## Task details
After locating the line that contains "###### balanceOf - read" in the data below, set down exactly that line and each one after it through the line that contains "<td>account</td>", and nothing more.
==== Listed records ====
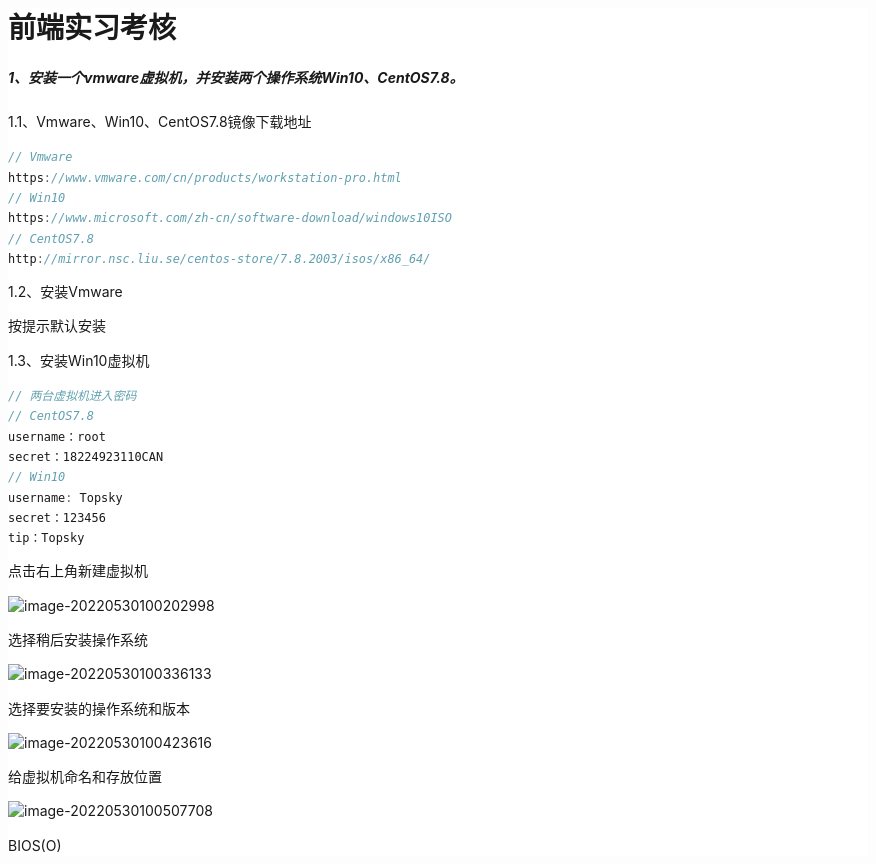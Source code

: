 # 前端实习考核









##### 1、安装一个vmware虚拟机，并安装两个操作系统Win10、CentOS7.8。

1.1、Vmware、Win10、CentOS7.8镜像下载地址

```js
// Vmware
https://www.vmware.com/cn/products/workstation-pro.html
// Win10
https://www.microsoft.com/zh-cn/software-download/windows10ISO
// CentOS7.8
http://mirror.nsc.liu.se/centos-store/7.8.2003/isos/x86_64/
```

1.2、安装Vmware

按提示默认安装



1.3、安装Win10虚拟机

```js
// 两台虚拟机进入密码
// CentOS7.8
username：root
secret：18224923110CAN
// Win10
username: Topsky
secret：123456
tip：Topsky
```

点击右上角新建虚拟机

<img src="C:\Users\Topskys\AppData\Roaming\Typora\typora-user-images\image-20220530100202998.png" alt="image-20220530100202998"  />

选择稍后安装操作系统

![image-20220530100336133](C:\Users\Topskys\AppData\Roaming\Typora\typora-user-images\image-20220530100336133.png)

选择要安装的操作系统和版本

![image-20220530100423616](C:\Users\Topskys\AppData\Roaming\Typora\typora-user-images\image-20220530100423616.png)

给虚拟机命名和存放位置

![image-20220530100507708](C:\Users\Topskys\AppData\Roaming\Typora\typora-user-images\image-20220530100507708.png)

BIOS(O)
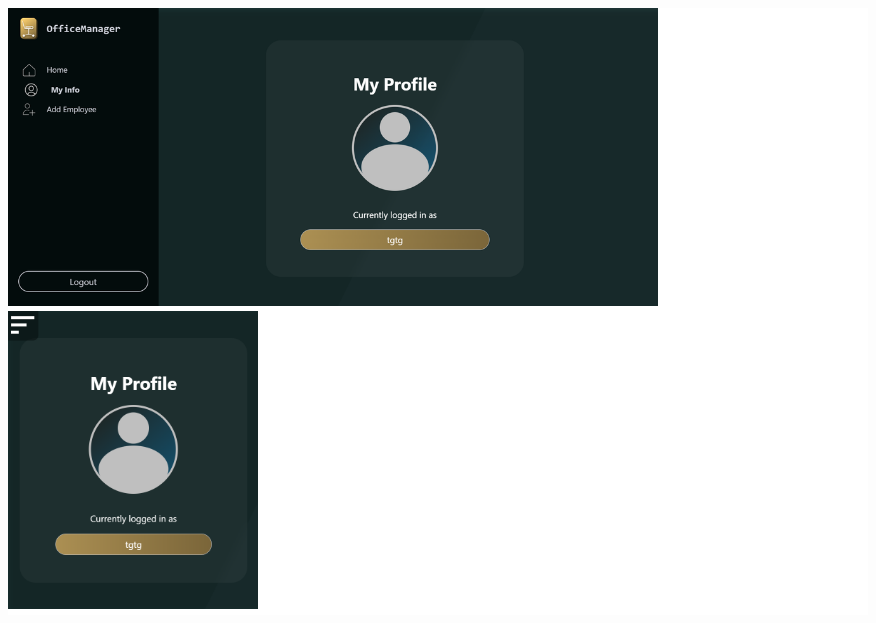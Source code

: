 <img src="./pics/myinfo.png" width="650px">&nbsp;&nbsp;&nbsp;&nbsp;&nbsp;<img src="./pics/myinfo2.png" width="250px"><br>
====
==== Listed records ====
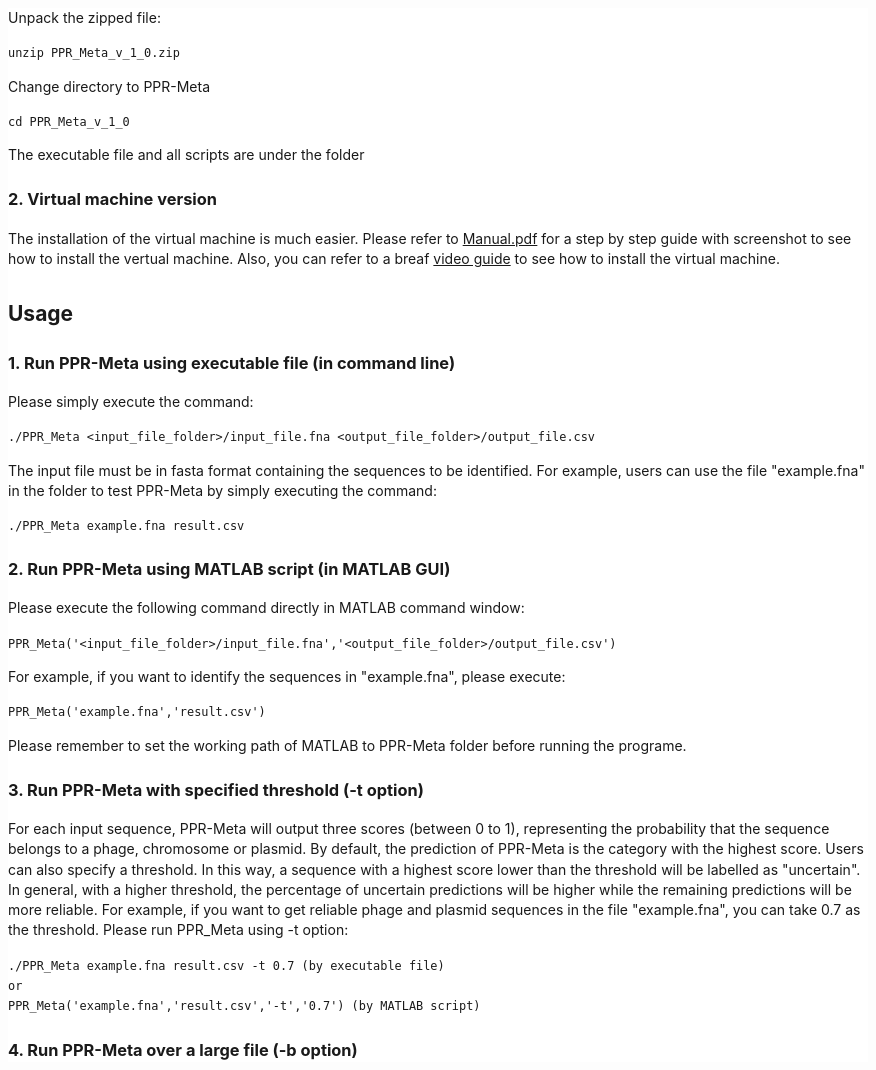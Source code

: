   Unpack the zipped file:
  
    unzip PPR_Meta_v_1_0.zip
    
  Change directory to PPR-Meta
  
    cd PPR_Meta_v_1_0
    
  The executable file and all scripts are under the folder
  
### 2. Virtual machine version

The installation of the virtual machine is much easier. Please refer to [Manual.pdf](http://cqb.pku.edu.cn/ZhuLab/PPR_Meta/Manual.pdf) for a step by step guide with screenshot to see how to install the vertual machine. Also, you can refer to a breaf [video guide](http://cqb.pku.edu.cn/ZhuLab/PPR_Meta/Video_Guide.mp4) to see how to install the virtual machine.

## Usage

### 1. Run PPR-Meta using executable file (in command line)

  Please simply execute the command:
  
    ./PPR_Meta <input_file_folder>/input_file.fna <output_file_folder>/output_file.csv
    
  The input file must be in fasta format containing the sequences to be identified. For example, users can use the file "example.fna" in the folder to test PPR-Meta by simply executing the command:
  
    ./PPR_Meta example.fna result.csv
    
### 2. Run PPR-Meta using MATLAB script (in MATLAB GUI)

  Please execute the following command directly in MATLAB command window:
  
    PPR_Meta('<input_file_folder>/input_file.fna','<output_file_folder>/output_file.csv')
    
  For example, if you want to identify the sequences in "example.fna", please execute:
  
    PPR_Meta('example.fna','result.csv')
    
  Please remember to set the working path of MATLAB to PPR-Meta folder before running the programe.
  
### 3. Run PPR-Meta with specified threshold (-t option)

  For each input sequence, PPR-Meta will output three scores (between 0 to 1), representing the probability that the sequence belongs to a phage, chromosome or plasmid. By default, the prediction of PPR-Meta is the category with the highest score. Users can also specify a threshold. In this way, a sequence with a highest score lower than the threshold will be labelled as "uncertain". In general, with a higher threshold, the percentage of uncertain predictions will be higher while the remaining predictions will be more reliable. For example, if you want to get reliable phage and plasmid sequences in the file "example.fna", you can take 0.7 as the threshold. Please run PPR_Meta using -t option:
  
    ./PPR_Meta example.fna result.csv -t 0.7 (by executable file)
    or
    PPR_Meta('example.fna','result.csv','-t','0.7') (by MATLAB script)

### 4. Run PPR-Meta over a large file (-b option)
====
==== Listed records ====
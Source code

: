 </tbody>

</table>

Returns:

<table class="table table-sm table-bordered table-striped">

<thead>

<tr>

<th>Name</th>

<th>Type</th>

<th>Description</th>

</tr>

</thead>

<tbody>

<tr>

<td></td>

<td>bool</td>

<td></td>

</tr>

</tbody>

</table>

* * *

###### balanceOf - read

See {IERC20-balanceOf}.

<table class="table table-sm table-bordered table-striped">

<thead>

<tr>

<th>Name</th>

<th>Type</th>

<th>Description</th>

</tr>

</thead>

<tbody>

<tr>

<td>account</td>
====
## Expected output
###### balanceOf - read

See {IERC20-balanceOf}.

<table class="table table-sm table-bordered table-striped">

<thead>

<tr>

<th>Name</th>

<th>Type</th>

<th>Description</th>

</tr>

</thead>

<tbody>

<tr>

<td>account</td>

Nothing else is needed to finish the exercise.